Exercise >> Repeat every record below, word for word.

Items listed in a dataset >>
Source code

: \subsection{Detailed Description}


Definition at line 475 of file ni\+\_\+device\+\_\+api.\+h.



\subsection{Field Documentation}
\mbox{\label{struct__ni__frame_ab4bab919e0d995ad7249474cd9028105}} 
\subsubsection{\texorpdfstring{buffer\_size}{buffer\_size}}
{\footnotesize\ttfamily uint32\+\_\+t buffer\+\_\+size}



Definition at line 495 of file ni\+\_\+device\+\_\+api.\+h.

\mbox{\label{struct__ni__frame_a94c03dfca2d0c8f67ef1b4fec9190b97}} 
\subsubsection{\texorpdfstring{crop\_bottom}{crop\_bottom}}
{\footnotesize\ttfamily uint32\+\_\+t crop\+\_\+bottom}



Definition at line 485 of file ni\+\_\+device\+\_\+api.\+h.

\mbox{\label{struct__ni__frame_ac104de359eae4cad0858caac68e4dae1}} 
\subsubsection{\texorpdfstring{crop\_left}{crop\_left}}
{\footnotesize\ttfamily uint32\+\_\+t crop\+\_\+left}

Final answer >>
Source code

: \subsection{Detailed Description}


Definition at line 475 of file ni\+\_\+device\+\_\+api.\+h.



\subsection{Field Documentation}
\mbox{\label{struct__ni__frame_ab4bab919e0d995ad7249474cd9028105}} 
\subsubsection{\texorpdfstring{buffer\_size}{buffer\_size}}
{\footnotesize\ttfamily uint32\+\_\+t buffer\+\_\+size}



Definition at line 495 of file ni\+\_\+device\+\_\+api.\+h.

\mbox{\label{struct__ni__frame_a94c03dfca2d0c8f67ef1b4fec9190b97}} 
\subsubsection{\texorpdfstring{crop\_bottom}{crop\_bottom}}
{\footnotesize\ttfamily uint32\+\_\+t crop\+\_\+bottom}



Definition at line 485 of file ni\+\_\+device\+\_\+api.\+h.

\mbox{\label{struct__ni__frame_ac104de359eae4cad0858caac68e4dae1}} 
\subsubsection{\texorpdfstring{crop\_left}{crop\_left}}
{\footnotesize\ttfamily uint32\+\_\+t crop\+\_\+left}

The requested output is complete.